**Exercise objective:**
Please copy out the entries below exactly, beginning with the line that contains "Core</span></span> | <span" and ending with the line that contains "für Windows, macOS", and include nothing outside that span.

[Records from a data collection]
============================================================
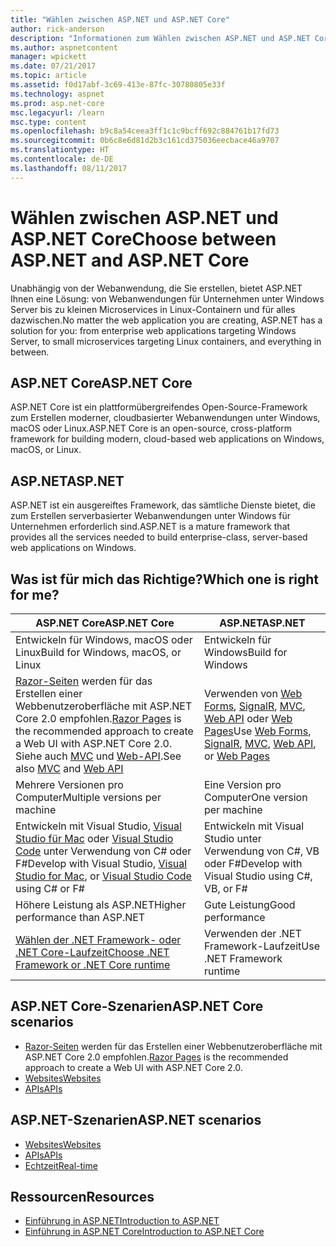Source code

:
 ```yaml
---
title: "Wählen zwischen ASP.NET und ASP.NET Core"
author: rick-anderson
description: "Informationen zum Wählen zwischen ASP.NET und ASP.NET Core."
ms.author: aspnetcontent
manager: wpickett
ms.date: 07/21/2017
ms.topic: article
ms.assetid: f0d17abf-3c69-413e-87fc-30780805e33f
ms.technology: aspnet
ms.prod: asp.net-core
msc.legacyurl: /learn
msc.type: content
ms.openlocfilehash: b9c8a54ceea3ff1c1c9bcff692c884761b17fd73
ms.sourcegitcommit: 0b6c8e6d81d2b3c161cd375036eecbace46a9707
ms.translationtype: HT
ms.contentlocale: de-DE
ms.lasthandoff: 08/11/2017
---
```

# <a name="choose-between-aspnet-and-aspnet-core"></a><span data-ttu-id="61482-103">Wählen zwischen ASP.NET und ASP.NET Core</span><span class="sxs-lookup"><span data-stu-id="61482-103">Choose between ASP.NET and ASP.NET Core</span></span> 

<span data-ttu-id="61482-104">Unabhängig von der Webanwendung, die Sie erstellen, bietet ASP.NET Ihnen eine Lösung: von Webanwendungen für Unternehmen unter Windows Server bis zu kleinen Microservices in Linux-Containern und für alles dazwischen.</span><span class="sxs-lookup"><span data-stu-id="61482-104">No matter the web application you are creating, ASP.NET has a solution for you: from enterprise web applications targeting Windows Server, to small microservices targeting Linux containers, and everything in between.</span></span>

## <a name="aspnet-core"></a><span data-ttu-id="61482-105">ASP.NET Core</span><span class="sxs-lookup"><span data-stu-id="61482-105">ASP.NET Core</span></span>

<span data-ttu-id="61482-106">ASP.NET Core ist ein plattformübergreifendes Open-Source-Framework zum Erstellen moderner, cloudbasierter Webanwendungen unter Windows, macOS oder Linux.</span><span class="sxs-lookup"><span data-stu-id="61482-106">ASP.NET Core is an open-source, cross-platform framework for building modern, cloud-based web applications on Windows, macOS, or Linux.</span></span>

## <a name="aspnet"></a><span data-ttu-id="61482-107">ASP.NET</span><span class="sxs-lookup"><span data-stu-id="61482-107">ASP.NET</span></span>

<span data-ttu-id="61482-108">ASP.NET ist ein ausgereiftes Framework, das sämtliche Dienste bietet, die zum Erstellen serverbasierter Webanwendungen unter Windows für Unternehmen erforderlich sind.</span><span class="sxs-lookup"><span data-stu-id="61482-108">ASP.NET is a mature framework that provides all the services needed to build enterprise-class, server-based web applications on Windows.</span></span>

## <a name="which-one-is-right-for-me"></a><span data-ttu-id="61482-109">Was ist für mich das Richtige?</span><span class="sxs-lookup"><span data-stu-id="61482-109">Which one is right for me?</span></span>

| <span data-ttu-id="61482-110">ASP.NET Core</span><span class="sxs-lookup"><span data-stu-id="61482-110">ASP.NET Core</span></span> | <span data-ttu-id="61482-111">ASP.NET</span><span class="sxs-lookup"><span data-stu-id="61482-111">ASP.NET</span></span> |
|---|---|
|<span data-ttu-id="61482-112">Entwickeln für Windows, macOS oder Linux</span><span class="sxs-lookup"><span data-stu-id="61482-112">Build for Windows, macOS, or Linux</span></span>|<span data-ttu-id="61482-113">Entwickeln für Windows</span><span class="sxs-lookup"><span data-stu-id="61482-113">Build for Windows</span></span>|
|<span data-ttu-id="61482-114">[Razor-Seiten](xref:mvc/razor-pages/index) werden für das Erstellen einer Webbenutzeroberfläche mit ASP.NET Core 2.0 empfohlen.</span><span class="sxs-lookup"><span data-stu-id="61482-114">[Razor Pages](xref:mvc/razor-pages/index) is the recommended approach to create a Web UI with ASP.NET Core 2.0.</span></span> <span data-ttu-id="61482-115">Siehe auch [MVC](xref:mvc/overview) und [Web-API](xref:tutorials/first-web-api).</span><span class="sxs-lookup"><span data-stu-id="61482-115">See also [MVC](xref:mvc/overview) and [Web API](xref:tutorials/first-web-api)</span></span>|<span data-ttu-id="61482-116">Verwenden von [Web Forms](https://docs.microsoft.com/aspnet/web-forms), [SignalR](https://docs.microsoft.com/aspnet/signalr), [MVC](https://docs.microsoft.com/aspnet/mvc), [Web API](https://docs.microsoft.com/aspnet/web-api/) oder [Web Pages](https://docs.microsoft.com/aspnet/web-pages)</span><span class="sxs-lookup"><span data-stu-id="61482-116">Use [Web Forms](https://docs.microsoft.com/aspnet/web-forms), [SignalR](https://docs.microsoft.com/aspnet/signalr), [MVC](https://docs.microsoft.com/aspnet/mvc), [Web API](https://docs.microsoft.com/aspnet/web-api/), or [Web Pages](https://docs.microsoft.com/aspnet/web-pages)</span></span>|
|<span data-ttu-id="61482-117">Mehrere Versionen pro Computer</span><span class="sxs-lookup"><span data-stu-id="61482-117">Multiple versions per machine</span></span>|<span data-ttu-id="61482-118">Eine Version pro Computer</span><span class="sxs-lookup"><span data-stu-id="61482-118">One version per machine</span></span>|
|<span data-ttu-id="61482-119">Entwickeln mit Visual Studio, [Visual Studio für Mac](https://www.visualstudio.com/vs/visual-studio-mac/) oder [Visual Studio Code](https://code.visualstudio.com/) unter Verwendung von C# oder F#</span><span class="sxs-lookup"><span data-stu-id="61482-119">Develop with Visual Studio, [Visual Studio for Mac](https://www.visualstudio.com/vs/visual-studio-mac/), or [Visual Studio Code](https://code.visualstudio.com/) using C# or F#</span></span>|<span data-ttu-id="61482-120">Entwickeln mit Visual Studio unter Verwendung von C#, VB oder F#</span><span class="sxs-lookup"><span data-stu-id="61482-120">Develop with Visual Studio using C#, VB, or F#</span></span>|
|<span data-ttu-id="61482-121">Höhere Leistung als ASP.NET</span><span class="sxs-lookup"><span data-stu-id="61482-121">Higher performance than ASP.NET</span></span>|<span data-ttu-id="61482-122">Gute Leistung</span><span class="sxs-lookup"><span data-stu-id="61482-122">Good performance</span></span>|
|[<span data-ttu-id="61482-123">Wählen der .NET Framework- oder .NET Core-Laufzeit</span><span class="sxs-lookup"><span data-stu-id="61482-123">Choose .NET Framework or .NET Core runtime</span></span>](https://docs.microsoft.com/dotnet/articles/standard/choosing-core-framework-server)|<span data-ttu-id="61482-124">Verwenden der .NET Framework-Laufzeit</span><span class="sxs-lookup"><span data-stu-id="61482-124">Use .NET Framework runtime</span></span>|

## <a name="aspnet-core-scenarios"></a><span data-ttu-id="61482-125">ASP.NET Core-Szenarien</span><span class="sxs-lookup"><span data-stu-id="61482-125">ASP.NET Core scenarios</span></span>

<!-- update link to Razor Pages mvc movie series when done -->
* <span data-ttu-id="61482-126">[Razor-Seiten](xref:mvc/razor-pages/index) werden für das Erstellen einer Webbenutzeroberfläche mit ASP.NET Core 2.0 empfohlen.</span><span class="sxs-lookup"><span data-stu-id="61482-126">[Razor Pages](xref:mvc/razor-pages/index) is the recommended approach to create a Web UI with ASP.NET Core 2.0.</span></span>
* [<span data-ttu-id="61482-127">Websites</span><span class="sxs-lookup"><span data-stu-id="61482-127">Websites</span></span>](xref:tutorials/first-mvc-app/index)
* [<span data-ttu-id="61482-128">APIs</span><span class="sxs-lookup"><span data-stu-id="61482-128">APIs</span></span>](xref:tutorials/first-web-api)

## <a name="aspnet-scenarios"></a><span data-ttu-id="61482-129">ASP.NET-Szenarien</span><span class="sxs-lookup"><span data-stu-id="61482-129">ASP.NET scenarios</span></span>

* [<span data-ttu-id="61482-130">Websites</span><span class="sxs-lookup"><span data-stu-id="61482-130">Websites</span></span>](https://docs.microsoft.com/aspnet/mvc)
* [<span data-ttu-id="61482-131">APIs</span><span class="sxs-lookup"><span data-stu-id="61482-131">APIs</span></span>](https://docs.microsoft.com/aspnet/web-api)
* [<span data-ttu-id="61482-132">Echtzeit</span><span class="sxs-lookup"><span data-stu-id="61482-132">Real-time</span></span>](https://docs.microsoft.com/aspnet/signalr)

## <a name="resources"></a><span data-ttu-id="61482-133">Ressourcen</span><span class="sxs-lookup"><span data-stu-id="61482-133">Resources</span></span>

* [<span data-ttu-id="61482-134">Einführung in ASP.NET</span><span class="sxs-lookup"><span data-stu-id="61482-134">Introduction to ASP.NET</span></span>](https://docs.microsoft.com/aspnet/overview)
* [<span data-ttu-id="61482-135">Einführung in ASP.NET Core</span><span class="sxs-lookup"><span data-stu-id="61482-135">Introduction to ASP.NET Core</span></span>](xref:index)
============================================================
**Response to the task:**
| <span data-ttu-id="61482-110">ASP.NET Core</span><span class="sxs-lookup"><span data-stu-id="61482-110">ASP.NET Core</span></span> | <span data-ttu-id="61482-111">ASP.NET</span><span class="sxs-lookup"><span data-stu-id="61482-111">ASP.NET</span></span> |
|---|---|
|<span data-ttu-id="61482-112">Entwickeln für Windows, macOS oder Linux</span><span class="sxs-lookup"><span data-stu-id="61482-112">Build for Windows, macOS, or Linux</span></span>|<span data-ttu-id="61482-113">Entwickeln für Windows</span><span class="sxs-lookup"><span data-stu-id="61482-113">Build for Windows</span></span>|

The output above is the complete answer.